[whatwg] Re: OT: (X)HTML and design of site

Franck Qu?lain writes:
>> [...] The browser that currently has the
>> largest market share by far does not support XHTML.

> XHTML work perfectly with all browsers (Internet Explorer included).
> The problem just come from the support of the content-type
> application/xhtml+xml send in the HTTP Header.
> Internet Explorer don't support it.

I'll stand by my original statement: Internet Explorer does not 'support' 
XHTML, given any meaningful definition of 'support'. It's true that you can 
send XHTML to IE marking it as text/html, but that only 'works' because IE 
interprets it as HTML, and IE's parser is lax enough that it ignores some of 
the markup (and to be fair, this is true of the majority of the real-world 
HTML UAs). 

> W3C recommandation is to use application/xhtml+xml for serving XHTML 1.0
> but you can use text/html if you want. the obligation of serving XHTML
> with application/xml+xhtml appeared only in the 1.1 version of XHTML.
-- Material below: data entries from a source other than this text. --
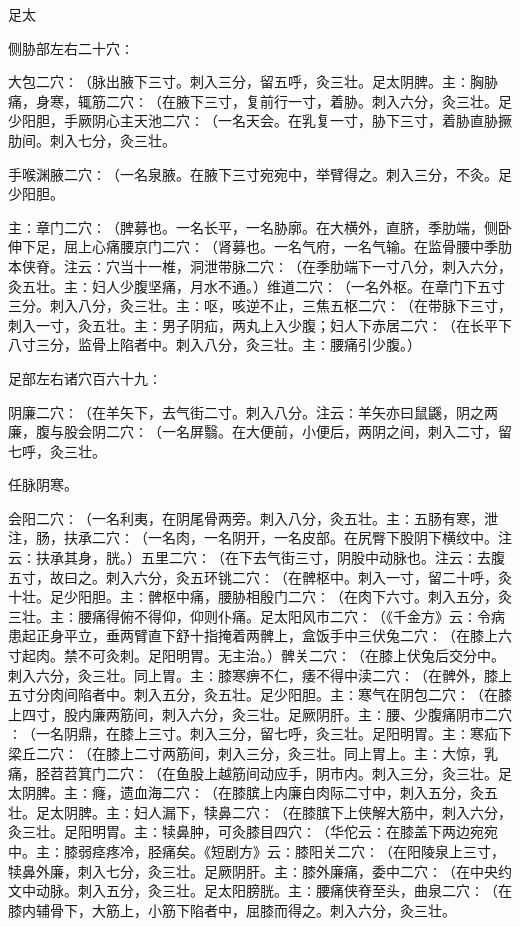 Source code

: \documentclass[a4paper,12pt,UTF8,twoside]{ctexbook}
\begin{document}
足太

侧胁部左右二十穴∶

大包二穴∶（脉出腋下三寸。刺入三分，留五呼，灸三壮。足太阴脾。主∶胸胁痛，身寒，辄筋二穴∶（在腋下三寸，复前行一寸，着胁。刺入六分，灸三壮。足少阳胆，手厥阴心主天池二穴∶（一名天会。在乳复一寸，胁下三寸，着胁直胁撅肋间。刺入七分，灸三壮。

手喉渊腋二穴∶（一名泉腋。在腋下三寸宛宛中，举臂得之。刺入三分，不灸。足少阳胆。

主∶章门二穴∶（脾募也。一名长平，一名胁廓。在大横外，直脐，季肋端，侧卧伸下足，屈上心痛腰京门二穴∶（肾募也。一名气府，一名气输。在监骨腰中季肋本侠脊。注云∶穴当十一椎，洞泄带脉二穴∶（在季肋端下一寸八分，刺入六分，灸五壮。主∶妇人少腹坚痛，月水不通。）维道二穴∶（一名外枢。在章门下五寸三分。刺入八分，灸三壮。主∶呕，咳逆不止，三焦五枢二穴∶（在带脉下三寸，刺入一寸，灸五壮。主∶男子阴疝，两丸上入少腹；妇人下赤居二穴∶（在长平下八寸三分，监骨上陷者中。刺入八分，灸三壮。主∶腰痛引少腹。）

足部左右诸穴百六十九∶

阴廉二穴∶（在羊矢下，去气街二寸。刺入八分。注云∶羊矢亦曰鼠鼷，阴之两廉，腹与股会阴二穴∶（一名屏翳。在大便前，小便后，两阴之间，刺入二寸，留七呼，灸三壮。

任脉阴寒。

会阳二穴∶（一名利夷，在阴尾骨两旁。刺入八分，灸五壮。主∶五肠有寒，泄注，肠，扶承二穴∶（一名肉，一名阴开，一名皮部。在尻臀下股阴下横纹中。注云∶扶承其身，胱。）五里二穴∶（在下去气街三寸，阴股中动脉也。注云∶去腹五寸，故曰之。刺入六分，灸五环铫二穴∶（在髀枢中。刺入一寸，留二十呼，灸十壮。足少阳胆。主∶髀枢中痛，腰胁相殷门二穴∶（在肉下六寸。刺入五分，灸三壮。主∶腰痛得俯不得仰，仰则仆痛。足太阳风市二穴∶（《千金方》云∶令病患起正身平立，垂两臂直下舒十指掩着两髀上，盒饭手中三伏兔二穴∶（在膝上六寸起肉。禁不可灸刺。足阳明胃。无主治。）髀关二穴∶（在膝上伏兔后交分中。刺入六分，灸三壮。同上胃。主∶膝寒痹不仁，痿不得中渎二穴∶（在髀外，膝上五寸分肉间陷者中。刺入五分，灸五壮。足少阳胆。主∶寒气在阴包二穴∶（在膝上四寸，股内廉两筋间，刺入六分，灸三壮。足厥阴肝。主∶腰、少腹痛阴市二穴∶（一名阴鼎，在膝上三寸。刺入三分，留七呼，灸三壮。足阳明胃。主∶寒疝下梁丘二穴∶（在膝上二寸两筋间，刺入三分，灸三壮。同上胃上。主∶大惊，乳痛，胫苕苕箕门二穴∶（在鱼股上越筋间动应手，阴市内。刺入三分，灸三壮。足太阴脾。主∶癃，遗血海二穴∶（在膝膑上内廉白肉际二寸中，刺入五分，灸五壮。足太阴脾。主∶妇人漏下，犊鼻二穴∶（在膝膑下上侠解大筋中，刺入六分，灸三壮。足阳明胃。主∶犊鼻肿，可灸膝目四穴∶（华佗云∶在膝盖下两边宛宛中。主∶膝弱痉疼冷，胫痛矣。《短剧方》云∶膝阳关二穴∶（在阳陵泉上三寸，犊鼻外廉，刺入七分，灸三壮。足厥阴肝。主∶膝外廉痛，委中二穴∶（在中央约文中动脉。刺入五分，灸三壮。足太阳膀胱。主∶腰痛侠脊至头，曲泉二穴∶（在膝内辅骨下，大筋上，小筋下陷者中，屈膝而得之。刺入六分，灸三壮。
\end{document}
You can only use text/html if your document conforms to XHTML Appendix C. In 
any case, even if it does conform to App C, why don't you just send the UA a 
valid HTML document, rather than sending something that's probably not 
strictly valid HTML? 

> So actually you can use XHTML instead of HTML and it works very well for
> all my websites.

Are they actually valid XHTML though? How do you know? 

> Remember that XHTML is just an XMLization of HTML.

So why send XML to a client that can only deal with HTML?